Russia has publicly announced that it is willing to sell Iran one of the world’s most advanced air defence systems. And that poses the potential of radically altering the balance of power in the Middle East.
If the deal goes through and Moscow does indeed follow through on the sale of S-300 air defence systems to Tehran, Iran could both harass and disrupt aerial traffic beyond its borders while protecting its nuclear sites from preemptive attacks, Patrick Megahan and Behnam Ben Taleblu note for The Hill.

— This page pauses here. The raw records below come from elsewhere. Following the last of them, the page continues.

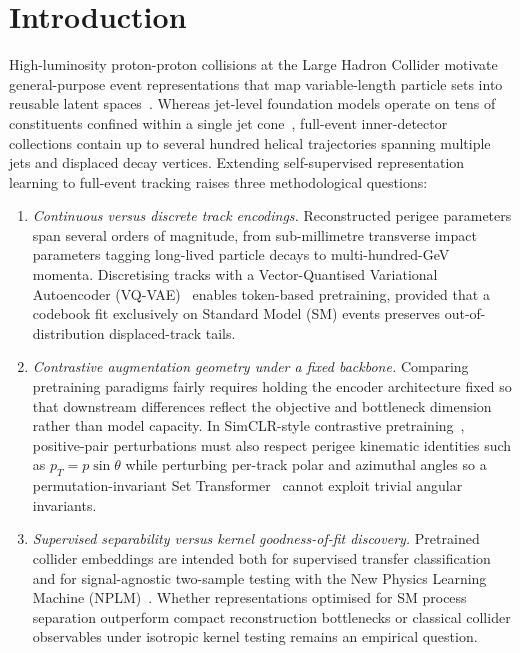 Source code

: \documentclass{article}
\begin{document}
\section{Introduction}
\label{sec:intro}

High-luminosity proton-proton collisions at the Large Hadron Collider motivate general-purpose event representations that map variable-length particle sets into reusable latent spaces~\cite{JetCLR,ResimulationSSL,OmniJetAlpha,OmniLearn,MPM,BinnedTokenizationHEP}. Whereas jet-level foundation models operate on tens of constituents confined within a single jet cone~\cite{ParT,OmniJetAlpha,OmniLearn,MPM}, full-event inner-detector collections contain up to several hundred helical trajectories spanning multiple jets and displaced decay vertices. Extending self-supervised representation learning to full-event tracking raises three methodological questions:
\begin{enumerate}
    \item \emph{Continuous versus discrete track encodings.} Reconstructed perigee parameters span several orders of magnitude, from sub-millimetre transverse impact parameters tagging long-lived particle decays to multi-hundred-GeV momenta. Discretising tracks with a Vector-Quantised Variational Autoencoder (VQ-VAE)~\cite{VQVAE} enables token-based pretraining, provided that a codebook fit exclusively on Standard Model (SM) events preserves out-of-distribution displaced-track tails.
    \item \emph{Contrastive augmentation geometry under a fixed backbone.} Comparing pretraining paradigms fairly requires holding the encoder architecture fixed so that downstream differences reflect the objective and bottleneck dimension rather than model capacity. In SimCLR-style contrastive pretraining~\cite{SimCLR,JetCLR}, positive-pair perturbations must also respect perigee kinematic identities such as $p_T = p\sin\theta$ while perturbing per-track polar and azimuthal angles so a permutation-invariant Set Transformer~\cite{SetTransformer} cannot exploit trivial angular invariants.
    \item \emph{Supervised separability versus kernel goodness-of-fit discovery.} Pretrained collider embeddings are intended both for supervised transfer classification and for signal-agnostic two-sample testing with the New Physics Learning Machine (NPLM)~\cite{NPLM2019,NPLM2021,KernelNPLM2022,NPLMEmbedding2025}. Whether representations optimised for SM process separation outperform compact reconstruction bottlenecks or classical collider observables under isotropic kernel testing remains an empirical question.
\end{enumerate}
\end{document}
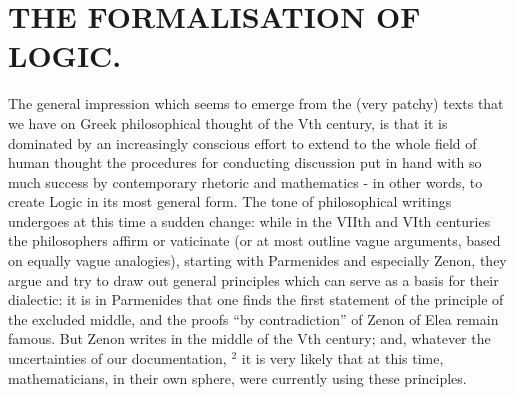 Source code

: \section*{THE FORMALISATION OF LOGIC.}
{}

The general impression which seems to emerge from the (very patchy) texts that we have on Greek philosophical thought of the Vth century, is that it is dominated by an increasingly conscious effort to extend to the whole field of human thought the procedures for conducting discussion put in hand with so much success by contemporary rhetoric and mathematics - in other words, to create Logic in its most general form. The tone of philosophical writings undergoes at this time a sudden change: while in the VIIth and VIth centuries the philosophers affirm or vaticinate (or at most outline vague arguments, based on equally vague analogies), starting with Parmenides and especially Zenon, they argue and try to draw out general principles which can serve as a basis for their dialectic: it is in Parmenides that one finds the first statement of the principle of the excluded middle, and the proofs ``by contradiction'' of Zenon of Elea remain famous. But Zenon writes in the middle of the Vth century; and, whatever the uncertainties of our documentation, \(^{2}\) it is very likely that at this time, mathematicians, in their own sphere, were currently using these principles.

There are multiple variants of the S-300, and there is no guarantee as of yet what model Moscow would be willing to sell to Tehran. Russia had previously agreed to sell Iran the S-300 PMU1 system in 2007. This model of launcher has a range of about 93 miles, can fire at multiple targets, and can down aircraft flying as high as 90,000 feet. Additionally, the satellites associated with the S-300 can track aerial targets up to 150 miles away.
This range and capability could allow Iran to position the S-300s in such a way as to project its aerial power far beyond its own borders.

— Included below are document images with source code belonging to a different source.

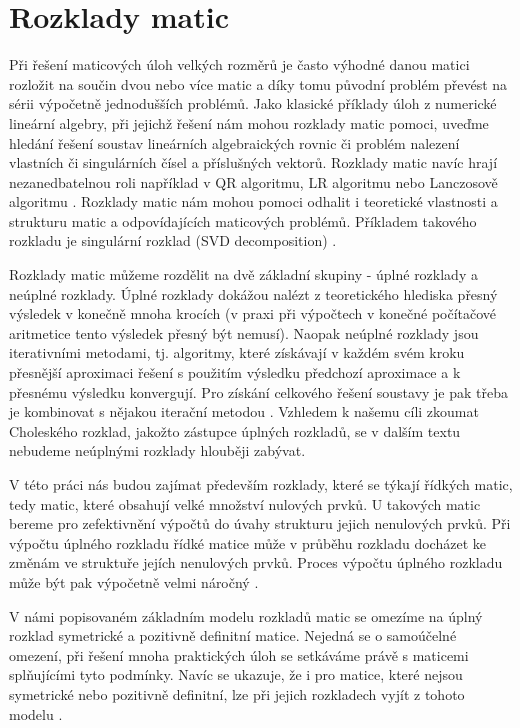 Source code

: \documentclass[11pt,american,czech,oneside]{book}
\theoremstyle{plain}
\theoremstyle{definition}
\begin{document}

\chapter{Rozklady matic}

Při řešení maticových úloh velkých rozměrů je často výhodné danou matici rozložit na součin dvou nebo více matic a díky tomu původní problém převést na sérii výpočetně jednodušších problémů. Jako klasické příklady úloh z numerické lineární algebry, při jejichž řešení nám mohou rozklady matic pomoci, uveďme hledání řešení soustav lineárních algebraických rovnic či problém nalezení vlastních či singulárních čísel a příslušných vektorů. Rozklady matic navíc hrají nezanedbatelnou roli například v QR algoritmu, LR algoritmu \cite{govl:83} nebo Lanczosově algoritmu \cite{lanc:50,paig:72}. Rozklady matic nám mohou pomoci odhalit i teoretické vlastnosti a strukturu matic a odpovídajících maticových problémů. Příkladem takového rozkladu je singulární rozklad (SVD decomposition) \cite{govl:83}.

Rozklady matic můžeme rozdělit na dvě základní skupiny - úplné rozklady a neúplné rozklady. Úplné rozklady dokážou nalézt z teoretického hlediska přesný výsledek v konečně mnoha krocích (v praxi při výpočtech v konečné počítačové aritmetice tento výsledek přesný být nemusí). Naopak neúplné rozklady jsou iterativními metodami, tj. algoritmy, které získávají v každém svém kroku přesnější aproximaci řešení s použitím výsledku předchozí aproximace a k přesnému výsledku konvergují. Pro získání celkového řešení soustavy je pak třeba je kombinovat s nějakou iterační metodou \cite{temp94}. Vzhledem k našemu cíli zkoumat Choleského rozklad, jakožto zástupce úplných rozkladů, se v dalším textu nebudeme neúplnými rozklady hlouběji zabývat. 

V této práci nás budou zajímat především rozklady, které se týkají řídkých matic, tedy matic, které obsahují velké množství nulových prvků. U takových matic bereme pro zefektivnění výpočtů do úvahy strukturu jejich nenulových prvků. Při výpočtu úplného rozkladu řídké matice může v průběhu rozkladu docházet ke změnám ve struktuře jejích nenulových prvků. Proces výpočtu úplného rozkladu může být pak výpočetně velmi náročný \cite{duiare:86}.

V námi popisovaném základním modelu rozkladů matic se omezíme na úplný rozklad symetrické a pozitivně definitní matice. Nejedná se o samoúčelné omezení, při řešení mnoha praktických úloh se setkáváme právě s maticemi splňujícími tyto podmínky. Navíc se ukazuje, že i pro matice, které nejsou symetrické nebo pozitivně definitní, lze při jejich rozkladech vyjít z tohoto modelu \cite{dara:16}.
\end{document}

“Should an S-300 battery be placed on Iran’s southern coast, Tehran could quickly detect American or allied aircraft taking off from local bases,” The Hill notes. “Not only would most modern strike aircraft be vulnerable to detection and engagement far before reaching Iranian shores, the S-300 would allow Iran offensive capacities beyond its airspace, which could include harassing non-hostile aircraft flying over neighbouring countries.”
These capabilities could allow Iran to track US and US-allied military flights, as well as civilian airliners, throughout the Persian Gulf. For example, the Bahrain International Airport and the American Naval Base in Bahrain would both be within the 150 mile tracking range of Iranian S-300s if they were placed along Iran’s southern coast.
Aside from a potential projection of Iranian aerial power, S-300s would also allow Iran to set up a formidable ring of defence around its nuclear sites. Iranian air defences would be nearly impenetrable against all but the most advanced US aircraft.
The delivery of the system would mitigate the threat of military action against Tehran in case of breaches in the nuclear agreement.
The S-300 “essentially makes Iran attack-proof by Israel and almost any country without fifth-gen [stealth fighter] capabilities. In other words, Iran, with the S-300, can continue to do what they want once those systems are in place without fear of attack from anyone save the US,” a senior Air Force commander told The Daily Beast.
Basically, the existence of the S-300s would make any military action against Iran extremely difficult and costly — even for the US Military.
As the systems are mobile, the US would have difficulty targeting the systems themselves while non-stealth jets would not be able to operate safely over Iran.